Work instructions: From the records below, print exactly the lines starting at the one containing "## 5-1 details (Optional)" and ending at the one containing "## 5-3 titles (Optional)", ends included, and nothing else.

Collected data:
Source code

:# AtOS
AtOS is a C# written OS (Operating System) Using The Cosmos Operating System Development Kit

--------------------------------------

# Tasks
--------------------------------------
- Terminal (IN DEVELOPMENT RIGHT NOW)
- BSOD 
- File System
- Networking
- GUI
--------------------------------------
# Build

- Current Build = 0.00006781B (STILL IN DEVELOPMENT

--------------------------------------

==

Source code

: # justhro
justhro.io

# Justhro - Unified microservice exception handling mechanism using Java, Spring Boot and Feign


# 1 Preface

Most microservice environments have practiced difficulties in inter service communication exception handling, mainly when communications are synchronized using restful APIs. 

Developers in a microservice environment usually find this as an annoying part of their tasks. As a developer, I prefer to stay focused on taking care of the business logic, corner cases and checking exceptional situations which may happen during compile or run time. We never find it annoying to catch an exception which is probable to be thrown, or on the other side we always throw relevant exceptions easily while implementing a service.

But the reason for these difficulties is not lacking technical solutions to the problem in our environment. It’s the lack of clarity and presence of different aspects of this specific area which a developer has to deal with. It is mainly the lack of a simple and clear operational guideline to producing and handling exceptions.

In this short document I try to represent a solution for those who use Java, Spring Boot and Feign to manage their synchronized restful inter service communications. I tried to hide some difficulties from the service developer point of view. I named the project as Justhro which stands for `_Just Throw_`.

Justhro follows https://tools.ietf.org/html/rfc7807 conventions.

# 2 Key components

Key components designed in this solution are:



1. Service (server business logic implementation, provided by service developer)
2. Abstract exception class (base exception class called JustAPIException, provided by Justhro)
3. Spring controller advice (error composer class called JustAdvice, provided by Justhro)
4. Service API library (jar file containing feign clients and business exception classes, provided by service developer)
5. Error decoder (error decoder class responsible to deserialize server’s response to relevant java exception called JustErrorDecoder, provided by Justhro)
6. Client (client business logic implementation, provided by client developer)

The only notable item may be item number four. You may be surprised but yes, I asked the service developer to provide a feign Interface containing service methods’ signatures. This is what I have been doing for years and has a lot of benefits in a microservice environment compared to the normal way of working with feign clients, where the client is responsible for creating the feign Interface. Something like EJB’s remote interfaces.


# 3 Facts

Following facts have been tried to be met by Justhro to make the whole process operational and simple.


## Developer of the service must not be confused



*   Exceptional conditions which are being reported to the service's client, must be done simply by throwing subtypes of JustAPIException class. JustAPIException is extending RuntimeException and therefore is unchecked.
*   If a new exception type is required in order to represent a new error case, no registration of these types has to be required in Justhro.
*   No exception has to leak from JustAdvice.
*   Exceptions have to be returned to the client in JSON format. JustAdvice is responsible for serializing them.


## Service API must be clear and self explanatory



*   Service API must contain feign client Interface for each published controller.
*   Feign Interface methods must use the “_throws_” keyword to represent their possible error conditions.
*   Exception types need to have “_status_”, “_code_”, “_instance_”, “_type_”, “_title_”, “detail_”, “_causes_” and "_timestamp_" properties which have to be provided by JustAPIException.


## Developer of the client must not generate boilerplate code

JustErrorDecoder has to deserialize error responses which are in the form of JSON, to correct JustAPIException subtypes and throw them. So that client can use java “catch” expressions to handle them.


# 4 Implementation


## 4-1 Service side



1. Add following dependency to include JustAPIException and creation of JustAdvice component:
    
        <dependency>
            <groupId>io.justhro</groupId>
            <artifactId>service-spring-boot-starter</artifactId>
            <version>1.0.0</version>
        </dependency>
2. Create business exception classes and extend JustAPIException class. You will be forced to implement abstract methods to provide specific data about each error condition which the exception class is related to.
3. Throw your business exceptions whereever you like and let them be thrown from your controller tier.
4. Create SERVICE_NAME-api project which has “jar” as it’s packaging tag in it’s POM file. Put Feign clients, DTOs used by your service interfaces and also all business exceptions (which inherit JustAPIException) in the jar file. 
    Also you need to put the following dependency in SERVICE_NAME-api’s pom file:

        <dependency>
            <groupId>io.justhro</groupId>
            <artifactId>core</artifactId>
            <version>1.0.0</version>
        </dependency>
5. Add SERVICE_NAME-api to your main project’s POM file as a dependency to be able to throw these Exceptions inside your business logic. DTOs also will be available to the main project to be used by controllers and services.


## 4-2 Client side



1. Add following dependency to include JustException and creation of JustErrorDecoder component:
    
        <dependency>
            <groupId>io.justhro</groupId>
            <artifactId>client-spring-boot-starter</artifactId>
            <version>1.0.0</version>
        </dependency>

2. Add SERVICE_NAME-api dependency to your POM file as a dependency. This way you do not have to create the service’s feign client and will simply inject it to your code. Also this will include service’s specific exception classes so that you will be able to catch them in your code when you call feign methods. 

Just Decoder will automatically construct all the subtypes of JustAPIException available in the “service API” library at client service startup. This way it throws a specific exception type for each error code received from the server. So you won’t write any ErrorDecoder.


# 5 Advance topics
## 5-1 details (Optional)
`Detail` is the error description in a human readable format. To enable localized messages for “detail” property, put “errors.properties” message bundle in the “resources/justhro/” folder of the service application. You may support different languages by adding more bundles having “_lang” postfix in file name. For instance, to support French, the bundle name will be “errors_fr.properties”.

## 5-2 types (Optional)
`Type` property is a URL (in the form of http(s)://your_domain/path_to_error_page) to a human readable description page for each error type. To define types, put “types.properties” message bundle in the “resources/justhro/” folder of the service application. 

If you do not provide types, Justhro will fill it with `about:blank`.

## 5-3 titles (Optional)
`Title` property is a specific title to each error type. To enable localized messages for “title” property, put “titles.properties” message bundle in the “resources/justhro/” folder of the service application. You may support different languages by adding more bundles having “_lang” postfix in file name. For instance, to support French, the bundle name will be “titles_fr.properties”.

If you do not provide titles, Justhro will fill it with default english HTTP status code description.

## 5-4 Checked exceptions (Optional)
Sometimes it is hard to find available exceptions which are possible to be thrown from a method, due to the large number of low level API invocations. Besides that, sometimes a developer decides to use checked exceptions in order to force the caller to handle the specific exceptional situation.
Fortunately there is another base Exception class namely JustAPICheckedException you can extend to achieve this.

Solution to the exercise:
## 5-1 details (Optional)
`Detail` is the error description in a human readable format. To enable localized messages for “detail” property, put “errors.properties” message bundle in the “resources/justhro/” folder of the service application. You may support different languages by adding more bundles having “_lang” postfix in file name. For instance, to support French, the bundle name will be “errors_fr.properties”.

## 5-2 types (Optional)
`Type` property is a URL (in the form of http(s)://your_domain/path_to_error_page) to a human readable description page for each error type. To define types, put “types.properties” message bundle in the “resources/justhro/” folder of the service application. 

If you do not provide types, Justhro will fill it with `about:blank`.

## 5-3 titles (Optional)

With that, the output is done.